(Data provided Opens)

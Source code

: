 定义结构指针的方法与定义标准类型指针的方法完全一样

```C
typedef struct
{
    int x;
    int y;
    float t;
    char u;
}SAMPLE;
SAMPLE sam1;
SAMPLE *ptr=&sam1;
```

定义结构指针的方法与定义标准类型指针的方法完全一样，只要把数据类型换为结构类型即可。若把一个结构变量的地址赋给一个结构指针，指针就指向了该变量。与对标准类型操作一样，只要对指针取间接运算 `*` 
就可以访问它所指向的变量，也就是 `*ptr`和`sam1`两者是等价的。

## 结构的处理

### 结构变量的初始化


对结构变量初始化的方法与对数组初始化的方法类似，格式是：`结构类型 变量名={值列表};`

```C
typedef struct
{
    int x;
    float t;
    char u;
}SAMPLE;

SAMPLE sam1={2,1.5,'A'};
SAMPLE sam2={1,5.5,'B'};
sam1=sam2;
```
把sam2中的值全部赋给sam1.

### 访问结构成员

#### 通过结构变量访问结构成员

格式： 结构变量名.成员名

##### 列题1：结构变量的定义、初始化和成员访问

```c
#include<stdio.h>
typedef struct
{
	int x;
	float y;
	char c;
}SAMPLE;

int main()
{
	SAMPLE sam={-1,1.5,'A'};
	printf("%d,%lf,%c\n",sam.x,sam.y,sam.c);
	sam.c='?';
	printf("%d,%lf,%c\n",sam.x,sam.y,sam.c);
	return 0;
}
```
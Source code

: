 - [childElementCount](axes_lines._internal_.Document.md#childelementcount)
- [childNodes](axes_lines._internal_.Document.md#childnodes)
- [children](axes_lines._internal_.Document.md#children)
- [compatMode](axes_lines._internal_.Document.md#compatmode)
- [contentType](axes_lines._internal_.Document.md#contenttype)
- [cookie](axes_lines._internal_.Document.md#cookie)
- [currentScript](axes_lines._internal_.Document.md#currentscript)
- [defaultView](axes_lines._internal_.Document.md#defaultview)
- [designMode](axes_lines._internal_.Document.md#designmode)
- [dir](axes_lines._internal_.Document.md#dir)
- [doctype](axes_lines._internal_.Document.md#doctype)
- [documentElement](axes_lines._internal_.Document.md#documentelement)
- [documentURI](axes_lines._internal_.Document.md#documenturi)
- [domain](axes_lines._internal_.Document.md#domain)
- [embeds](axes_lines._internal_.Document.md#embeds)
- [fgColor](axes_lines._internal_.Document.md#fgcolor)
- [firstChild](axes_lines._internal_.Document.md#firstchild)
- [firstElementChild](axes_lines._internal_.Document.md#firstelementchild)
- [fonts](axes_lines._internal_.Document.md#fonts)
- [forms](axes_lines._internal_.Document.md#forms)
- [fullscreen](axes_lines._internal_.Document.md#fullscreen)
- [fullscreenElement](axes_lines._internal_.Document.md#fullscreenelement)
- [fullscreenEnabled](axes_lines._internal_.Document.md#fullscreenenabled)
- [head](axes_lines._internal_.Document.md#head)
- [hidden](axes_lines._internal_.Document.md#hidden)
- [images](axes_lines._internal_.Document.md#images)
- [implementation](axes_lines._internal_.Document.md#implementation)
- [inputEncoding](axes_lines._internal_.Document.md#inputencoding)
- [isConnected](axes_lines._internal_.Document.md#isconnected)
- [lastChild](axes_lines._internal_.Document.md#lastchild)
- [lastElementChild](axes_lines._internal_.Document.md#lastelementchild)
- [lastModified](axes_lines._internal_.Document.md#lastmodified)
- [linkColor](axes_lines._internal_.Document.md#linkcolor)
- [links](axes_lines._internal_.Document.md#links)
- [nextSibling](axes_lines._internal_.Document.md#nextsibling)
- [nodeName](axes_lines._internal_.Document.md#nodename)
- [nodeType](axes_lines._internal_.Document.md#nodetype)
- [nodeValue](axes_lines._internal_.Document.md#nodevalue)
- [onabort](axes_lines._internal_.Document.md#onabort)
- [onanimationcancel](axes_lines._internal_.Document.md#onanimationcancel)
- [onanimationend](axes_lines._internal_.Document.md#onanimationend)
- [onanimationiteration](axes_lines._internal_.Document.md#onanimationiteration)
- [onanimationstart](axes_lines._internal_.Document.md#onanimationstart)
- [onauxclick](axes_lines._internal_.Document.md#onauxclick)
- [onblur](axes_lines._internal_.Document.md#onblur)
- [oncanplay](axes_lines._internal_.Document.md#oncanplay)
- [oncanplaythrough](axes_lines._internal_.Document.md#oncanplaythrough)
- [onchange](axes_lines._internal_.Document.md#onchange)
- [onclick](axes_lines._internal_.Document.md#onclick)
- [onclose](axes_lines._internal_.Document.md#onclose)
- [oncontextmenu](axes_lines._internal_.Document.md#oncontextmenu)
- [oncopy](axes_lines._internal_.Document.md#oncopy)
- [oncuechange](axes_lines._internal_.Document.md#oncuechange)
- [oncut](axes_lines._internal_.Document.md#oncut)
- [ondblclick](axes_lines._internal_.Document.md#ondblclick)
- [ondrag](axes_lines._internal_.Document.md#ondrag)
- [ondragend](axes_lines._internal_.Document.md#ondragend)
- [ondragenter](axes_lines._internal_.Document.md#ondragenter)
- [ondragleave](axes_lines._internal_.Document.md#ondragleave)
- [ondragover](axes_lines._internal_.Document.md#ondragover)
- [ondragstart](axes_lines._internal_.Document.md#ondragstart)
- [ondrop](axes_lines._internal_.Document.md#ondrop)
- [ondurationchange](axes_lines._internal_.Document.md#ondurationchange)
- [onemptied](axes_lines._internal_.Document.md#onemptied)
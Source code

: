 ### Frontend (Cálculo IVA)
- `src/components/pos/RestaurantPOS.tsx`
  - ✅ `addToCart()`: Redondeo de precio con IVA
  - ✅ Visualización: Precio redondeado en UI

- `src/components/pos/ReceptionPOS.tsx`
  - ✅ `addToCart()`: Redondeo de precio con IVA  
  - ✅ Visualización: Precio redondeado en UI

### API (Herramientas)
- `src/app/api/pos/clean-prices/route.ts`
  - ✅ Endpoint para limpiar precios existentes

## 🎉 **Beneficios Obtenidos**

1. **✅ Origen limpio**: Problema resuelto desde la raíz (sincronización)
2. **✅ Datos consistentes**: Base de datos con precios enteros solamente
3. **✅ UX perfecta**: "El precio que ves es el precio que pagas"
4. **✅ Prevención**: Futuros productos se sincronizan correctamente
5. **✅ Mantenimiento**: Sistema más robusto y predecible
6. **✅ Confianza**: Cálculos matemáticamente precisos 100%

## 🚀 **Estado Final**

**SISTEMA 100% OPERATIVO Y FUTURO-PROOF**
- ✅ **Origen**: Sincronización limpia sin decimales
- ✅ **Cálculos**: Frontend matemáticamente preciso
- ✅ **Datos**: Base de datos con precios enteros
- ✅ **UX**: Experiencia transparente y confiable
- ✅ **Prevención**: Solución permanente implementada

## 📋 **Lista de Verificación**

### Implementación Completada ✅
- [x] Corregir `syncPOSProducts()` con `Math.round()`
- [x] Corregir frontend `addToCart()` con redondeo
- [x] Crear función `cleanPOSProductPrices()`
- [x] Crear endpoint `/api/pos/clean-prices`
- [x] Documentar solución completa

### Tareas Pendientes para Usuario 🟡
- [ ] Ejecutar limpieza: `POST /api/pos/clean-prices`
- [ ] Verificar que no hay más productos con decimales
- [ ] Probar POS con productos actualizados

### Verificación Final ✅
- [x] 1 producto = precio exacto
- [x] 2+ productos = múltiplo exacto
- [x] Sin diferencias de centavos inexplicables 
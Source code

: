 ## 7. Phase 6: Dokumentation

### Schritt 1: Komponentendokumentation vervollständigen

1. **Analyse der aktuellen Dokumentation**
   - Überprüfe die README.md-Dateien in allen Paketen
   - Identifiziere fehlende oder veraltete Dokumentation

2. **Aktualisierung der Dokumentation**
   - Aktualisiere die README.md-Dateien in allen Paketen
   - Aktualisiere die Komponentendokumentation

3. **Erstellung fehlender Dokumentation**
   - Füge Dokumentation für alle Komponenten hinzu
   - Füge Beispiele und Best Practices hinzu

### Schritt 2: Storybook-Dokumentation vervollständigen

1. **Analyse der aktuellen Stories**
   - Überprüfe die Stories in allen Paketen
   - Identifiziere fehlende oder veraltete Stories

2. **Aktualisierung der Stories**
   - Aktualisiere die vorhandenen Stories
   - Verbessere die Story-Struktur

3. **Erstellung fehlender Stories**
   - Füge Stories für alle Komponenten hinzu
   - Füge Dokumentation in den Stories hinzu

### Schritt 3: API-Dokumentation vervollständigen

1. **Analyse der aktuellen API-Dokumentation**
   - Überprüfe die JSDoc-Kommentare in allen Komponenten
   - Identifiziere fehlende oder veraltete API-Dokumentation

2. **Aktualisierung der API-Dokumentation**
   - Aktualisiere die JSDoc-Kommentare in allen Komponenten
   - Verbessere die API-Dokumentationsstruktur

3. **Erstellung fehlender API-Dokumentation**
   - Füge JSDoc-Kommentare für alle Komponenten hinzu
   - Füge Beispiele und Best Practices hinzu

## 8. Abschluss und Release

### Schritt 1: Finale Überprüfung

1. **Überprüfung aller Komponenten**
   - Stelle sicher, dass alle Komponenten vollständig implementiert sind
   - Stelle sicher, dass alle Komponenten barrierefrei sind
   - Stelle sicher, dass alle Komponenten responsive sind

(Data provided Closes)

Assigned task: Taking the entries above, print exactly the lines starting at the line with "- [x] Sin diferencias" and ending at the line with "- Aktualisiere die Komponentendokumentation", both included.

Solved problem:
- [x] Sin diferencias de centavos inexplicables 
Source code

: ## 7. Phase 6: Dokumentation

### Schritt 1: Komponentendokumentation vervollständigen

1. **Analyse der aktuellen Dokumentation**
   - Überprüfe die README.md-Dateien in allen Paketen
   - Identifiziere fehlende oder veraltete Dokumentation

2. **Aktualisierung der Dokumentation**
   - Aktualisiere die README.md-Dateien in allen Paketen
   - Aktualisiere die Komponentendokumentation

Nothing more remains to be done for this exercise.